Les deux amies vaincront toutes les résistances des milieux cléricaux de l'époque, dont on peut imaginer les réactions : que viennent faire ces deux femmes dans notre jeu à nous ? Qui plus est une est peut-être lépreuse et l'autre est recluse. Deux marginales, en d'autres termes.

Comme l'Esprit souffle où il veut et inspire qui il veut, en 1246, en la collégiale Saint Martin, pour la première fois, fut célébrée la Fête-Dieu (ainsi l'a-t-on nommée). En 1252, elle devint obligatoire dans le diocèse, avant, quelques années plus tard, en 1254, d'être étendue à l'Eglise universelle, grâce à l'action opiniâtre d'Eve.

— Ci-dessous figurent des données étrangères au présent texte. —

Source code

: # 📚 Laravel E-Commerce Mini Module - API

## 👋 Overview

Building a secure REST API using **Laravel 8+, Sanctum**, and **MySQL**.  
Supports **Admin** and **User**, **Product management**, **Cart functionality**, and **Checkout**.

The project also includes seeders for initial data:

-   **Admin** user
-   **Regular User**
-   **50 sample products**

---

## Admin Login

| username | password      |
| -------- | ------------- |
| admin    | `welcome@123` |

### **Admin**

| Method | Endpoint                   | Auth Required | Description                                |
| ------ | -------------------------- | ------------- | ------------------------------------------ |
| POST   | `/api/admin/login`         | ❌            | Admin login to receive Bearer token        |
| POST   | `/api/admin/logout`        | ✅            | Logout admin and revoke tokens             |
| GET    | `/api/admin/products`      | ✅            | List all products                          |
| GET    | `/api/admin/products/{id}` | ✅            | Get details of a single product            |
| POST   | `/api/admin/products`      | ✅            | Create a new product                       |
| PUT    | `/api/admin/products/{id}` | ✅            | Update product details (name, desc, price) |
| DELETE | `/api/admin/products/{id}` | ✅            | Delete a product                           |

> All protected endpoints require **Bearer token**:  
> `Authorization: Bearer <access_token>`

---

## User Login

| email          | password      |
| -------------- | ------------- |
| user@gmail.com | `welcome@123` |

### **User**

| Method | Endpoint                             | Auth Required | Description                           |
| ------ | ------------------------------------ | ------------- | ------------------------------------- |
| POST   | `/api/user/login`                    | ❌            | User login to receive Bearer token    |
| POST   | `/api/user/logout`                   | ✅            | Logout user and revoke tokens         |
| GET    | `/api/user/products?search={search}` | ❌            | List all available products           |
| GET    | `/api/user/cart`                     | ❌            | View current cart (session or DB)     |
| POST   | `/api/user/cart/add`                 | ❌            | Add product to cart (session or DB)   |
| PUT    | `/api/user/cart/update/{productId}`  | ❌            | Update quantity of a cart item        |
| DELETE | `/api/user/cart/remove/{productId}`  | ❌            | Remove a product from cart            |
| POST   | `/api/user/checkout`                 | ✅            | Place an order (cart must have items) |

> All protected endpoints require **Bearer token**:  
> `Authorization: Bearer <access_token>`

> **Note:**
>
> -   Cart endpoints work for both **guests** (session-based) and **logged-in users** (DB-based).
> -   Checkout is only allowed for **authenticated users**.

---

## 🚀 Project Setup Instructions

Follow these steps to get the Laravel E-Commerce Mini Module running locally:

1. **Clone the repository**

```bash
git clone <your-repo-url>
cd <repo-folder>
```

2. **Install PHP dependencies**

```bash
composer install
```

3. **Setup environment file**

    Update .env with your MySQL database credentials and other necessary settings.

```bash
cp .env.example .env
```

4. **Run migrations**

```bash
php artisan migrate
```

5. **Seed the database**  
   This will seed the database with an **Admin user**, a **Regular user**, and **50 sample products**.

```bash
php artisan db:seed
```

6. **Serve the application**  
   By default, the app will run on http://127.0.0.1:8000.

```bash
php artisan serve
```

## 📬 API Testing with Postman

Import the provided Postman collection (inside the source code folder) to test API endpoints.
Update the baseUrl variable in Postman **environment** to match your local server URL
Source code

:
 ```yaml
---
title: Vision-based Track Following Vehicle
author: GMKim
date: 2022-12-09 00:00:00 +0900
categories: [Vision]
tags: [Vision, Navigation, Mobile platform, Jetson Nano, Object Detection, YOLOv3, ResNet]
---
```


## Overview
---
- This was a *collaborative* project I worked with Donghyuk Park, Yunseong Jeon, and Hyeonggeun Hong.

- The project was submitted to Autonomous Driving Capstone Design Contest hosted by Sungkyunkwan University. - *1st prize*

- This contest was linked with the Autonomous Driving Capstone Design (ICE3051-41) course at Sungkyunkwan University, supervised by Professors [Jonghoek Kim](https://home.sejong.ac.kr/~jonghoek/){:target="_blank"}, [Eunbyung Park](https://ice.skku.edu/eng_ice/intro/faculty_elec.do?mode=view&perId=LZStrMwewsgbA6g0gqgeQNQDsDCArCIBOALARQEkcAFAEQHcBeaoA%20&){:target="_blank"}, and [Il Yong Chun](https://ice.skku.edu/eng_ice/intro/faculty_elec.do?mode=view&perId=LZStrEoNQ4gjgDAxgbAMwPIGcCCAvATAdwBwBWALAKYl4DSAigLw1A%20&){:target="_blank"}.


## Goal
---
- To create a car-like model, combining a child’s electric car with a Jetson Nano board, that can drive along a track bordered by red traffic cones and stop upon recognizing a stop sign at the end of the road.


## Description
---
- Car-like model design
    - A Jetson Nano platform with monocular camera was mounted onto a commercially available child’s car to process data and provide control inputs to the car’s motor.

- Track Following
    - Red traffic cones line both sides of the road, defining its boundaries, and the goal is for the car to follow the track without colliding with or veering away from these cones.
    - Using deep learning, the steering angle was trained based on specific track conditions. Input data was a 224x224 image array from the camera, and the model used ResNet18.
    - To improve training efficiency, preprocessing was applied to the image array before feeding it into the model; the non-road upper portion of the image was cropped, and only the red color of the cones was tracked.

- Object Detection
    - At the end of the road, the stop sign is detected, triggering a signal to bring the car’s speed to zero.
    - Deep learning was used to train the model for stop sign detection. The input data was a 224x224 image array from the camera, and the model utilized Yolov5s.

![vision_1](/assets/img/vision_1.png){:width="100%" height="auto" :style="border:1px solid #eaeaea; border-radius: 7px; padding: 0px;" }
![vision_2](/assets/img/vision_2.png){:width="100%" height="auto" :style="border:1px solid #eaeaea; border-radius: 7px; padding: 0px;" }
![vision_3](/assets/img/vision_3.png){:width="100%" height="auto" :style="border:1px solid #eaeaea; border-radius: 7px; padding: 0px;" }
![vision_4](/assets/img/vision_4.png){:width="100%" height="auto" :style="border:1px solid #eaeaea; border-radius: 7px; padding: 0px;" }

Les liégeois aiment commémorer ce qui vient de chez eux. En l'espèce, mon plaisir est décuplé car il s'agissait de deux femmes, au 13ème siècle, un peu marginales. Ce qui montre que le rôle des femmes fut loin d'être négligeable, à cette époque ( avant et encore après aussi ....)

Quand j'avais 5 ans, j'étais un mignon petit acolyte à sonnettes pour la procession de la Fête-Dieu dans les jardins des bénédictines Boulevard d'Avroy.





Cinquante plus tard, la fête a été un peu récupérée par la frange traditionaliste des chrétiens liégeois, notamment par une procession à l'ancienne, ce n'est pas le meilleur signe.








Mais la vraie fête reste célébrée à la collégiale, devenue basilique, Saint Martin.








Comme le dit le père Devillers, o.p., il importe de ne pas réduire le dernier repas de Jésus avec ses disciples à un aimable pique-nique, une "petite croûte" mangée entre copains qui s'entendent bien. D'ailleurs, les disciples ne se sont pas choisis par affinité ;  ils sont là, ensemble, parce que tous appelés par Jésus. Le repas a pour but de les unir d'abord par rapport à lui. Alors que les gens du Temple veulent le saisir, Jésus sait lui qu'il va se donner totalement, jusqu'à la mort, et se donner pour que ses disciples le saisissent encore mieux, encore plus. Il en donnera un symbole : le pain et le vin qu'il leur partage.